By Eugene Hernandez | Indiewire May 19, 2009 at 1:49AM
"Broken Embraces" (Abrazos Rotos) the new film by Pedro Almodovar is premiering today at the Cannes Film Festival. This essay, entitled "Declaration of Love," is one of twelve written by Almodovar discussing his new film and its influences.
Cinema plays a very important role in all my films. I don't do it as a pupil revering those directors who have preceded him. I don't make films "in the style of". When a director or a film appears in one of mine, it's in a more active way than as a simple homage or a nod at the spectator.
I could give a lot of examples. When in "Women on the Verge of a Nervous Breakdown" Carmen Maura has to dub a sequence of "Johnny Guitar", I'm not paying tribute to Joan Crawford or Sterling Hayden or even to Nicholas Ray, one of my essential directors. I'm using his marvellous, heart-rending love scene ("Lie to me and tell me that you still love me the way I love you") in order to accentuate the loneliness and abandonment of THE character. Carmen (Pepa) is a dubbing actress, so is her lover Ivan. That morning he isn't with her, dubbing Sterling Hayden as he was supposed to, because they've broken up and he is avoiding her. Ivan went to the studio before she did so as not to meet her, and he dubbed his part alone, on a separate soundtrack. Pepa has to listen to his voice over the headphones and slot in her replies. She will never again hear words of love directly from Ivan's lips, she can only listen to them over the headphones, in a recording studio. Her loneliness and abandonment are more obvious through the famous scene from "Johnny Guitar".

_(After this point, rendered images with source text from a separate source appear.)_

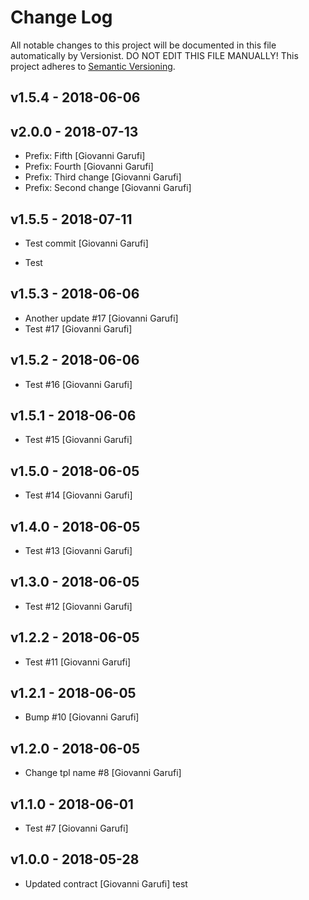 # Change Log

All notable changes to this project will be documented in this file
automatically by Versionist. DO NOT EDIT THIS FILE MANUALLY!
This project adheres to [Semantic Versioning](http://semver.org/).
## v1.5.4 - 2018-06-06

## v2.0.0 - 2018-07-13

* Prefix: Fifth [Giovanni Garufi]
* Prefix: Fourth [Giovanni Garufi]
* Prefix: Third change [Giovanni Garufi]
* Prefix: Second change [Giovanni Garufi]

## v1.5.5 - 2018-07-11

* Test commit [Giovanni Garufi]

* Test

## v1.5.3 - 2018-06-06

* Another update #17 [Giovanni Garufi]
* Test #17 [Giovanni Garufi]

## v1.5.2 - 2018-06-06

* Test #16 [Giovanni Garufi]

## v1.5.1 - 2018-06-06

* Test #15 [Giovanni Garufi]

## v1.5.0 - 2018-06-05

* Test #14 [Giovanni Garufi]

## v1.4.0 - 2018-06-05

* Test #13 [Giovanni Garufi]

## v1.3.0 - 2018-06-05

* Test #12 [Giovanni Garufi]

## v1.2.2 - 2018-06-05

* Test #11 [Giovanni Garufi]

## v1.2.1 - 2018-06-05

* Bump #10 [Giovanni Garufi]

## v1.2.0 - 2018-06-05

* Change tpl name #8 [Giovanni Garufi]

## v1.1.0 - 2018-06-01

* Test #7 [Giovanni Garufi]

## v1.0.0 - 2018-05-28

* Updated contract [Giovanni Garufi]
test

At times, the best way I can transmit a character's feelings is by doing so through cinema, using words that another author wrote before I did.

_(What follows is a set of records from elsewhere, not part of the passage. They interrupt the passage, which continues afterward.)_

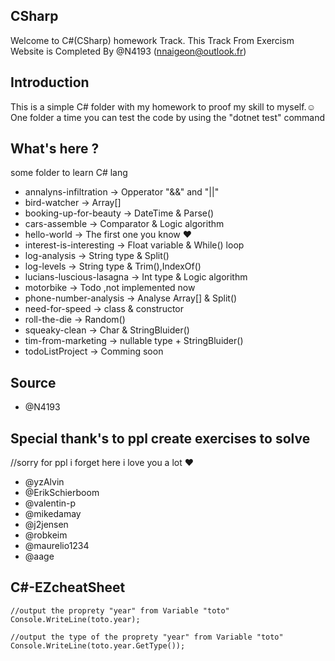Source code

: ## CSharp
Welcome to C#(CSharp) homework Track.
    This Track From Exercism Website is Completed By @N4193 (nnaigeon@outlook.fr)

## Introduction
This is a simple C# folder with my homework to proof my skill to myself.☺
One folder a time you can test the code by using the "dotnet test" command 

## What's here ?
some folder to learn C# lang 
- annalyns-infiltration             -> Opperator "&&" and "||" 
- bird-watcher                      -> Array[]
- booking-up-for-beauty             -> DateTime & Parse()
- cars-assemble                     -> Comparator & Logic algorithm
- hello-world                       -> The first one you know ♥
- interest-is-interesting           -> Float variable & While() loop     
- log-analysis                      -> String type & Split() 
- log-levels                        -> String type & Trim(),IndexOf()
- lucians-luscious-lasagna          -> Int type & Logic algorithm
- motorbike                         ->  Todo ,not implemented now 
- phone-number-analysis             -> Analyse Array[] & Split()
- need-for-speed                    -> class & constructor
- roll-the-die                      -> Random()
- squeaky-clean                     -> Char & StringBluider()
- tim-from-marketing                -> nullable type + StringBluider()
- todoListProject                   ->  Comming soon

## Source
- @N4193

## Special thank's to ppl create exercises to solve 
//sorry for ppl i forget here i love you a lot ♥
- @yzAlvin
- @ErikSchierboom
- @valentin-p
- @mikedamay
- @j2jensen
- @robkeim
- @maurelio1234
- @aage

## C#-EZcheatSheet 
    //output the proprety "year" from Variable "toto"
    Console.WriteLine(toto.year);

    //output the type of the proprety "year" from Variable "toto"
    Console.WriteLine(toto.year.GetType());
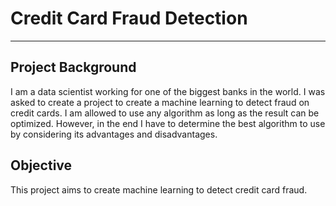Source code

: # Credit Card Fraud Detection
---
## Project Background
I am a data scientist working for one of the biggest banks in the world. I was asked to create a project to create a machine learning to detect fraud on credit cards. I am allowed to use any algorithm as long as the result can be optimized. However, in the end I have to determine the best algorithm to use by considering its advantages and disadvantages.

## Objective
This project aims to create machine learning to detect credit card fraud.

In "High Heels", Victoria Abril and Marisa Paredes talk in a courtroom in the Supreme Court. Marisa, the mother and star, is horrified and can't understand why her daughter has accused herself publicly (on the TV news program which she presents) of the murder of her husband, who was also her mother's lover. In order to explain how she has felt about her mother since she was a little girl, Victoria tells her a scene from "Autumn Sonata", in which Liv Ullman has an unusual visit from her mother, a famous pianist, and she plays a sonata to flatter her and in her honor. The mother (Ingrid Bergman) thanks her unenthusiastically and then sits down at the piano and explains how that sonata should really be played. And that demonstration is the greatest humiliation the mother can inflict on her subdued, insignificant daughter.
I could have said it was a homage to Bergman, one of my five key directors, but that isn't so (my great excitement about the stage version of "All About My Mother" opening in Stockholm has got nothing to do with my vanity, but with that fact that it's performed in the same language that Bergman spoke).
When Victoria Abril recounts the scene to Marisa Paredes she feels as insignificant and humiliated as Liv Ullmann. In the end she admits that she accused herself publicly on television of having murdered her husband, not just to cover up for her mother, who had killed him, but to get her attention. To tell her, with such an excessive gesture, how much she loved her.
In "Broken Embraces" I also use the transparent simplicity of Rossellini's "Voyage to Italy" to show the effect on Lena-Penelope of the discovery of the couple burned to death in Pompeii two thousand years earlier.
I feel it's the first time I've made such an express declaration of love to cinema; not with a specific sequence, but with a whole film. To cinema, to its materials, to the people who give all they've got around the spotlights, to the actors, editors, narrators, those who write, to the screens which show the images of intrigues and emotions. To films as they were made at the moment they were made. To something that, although you can make a living from it, is not only a profession but also an irrational passion.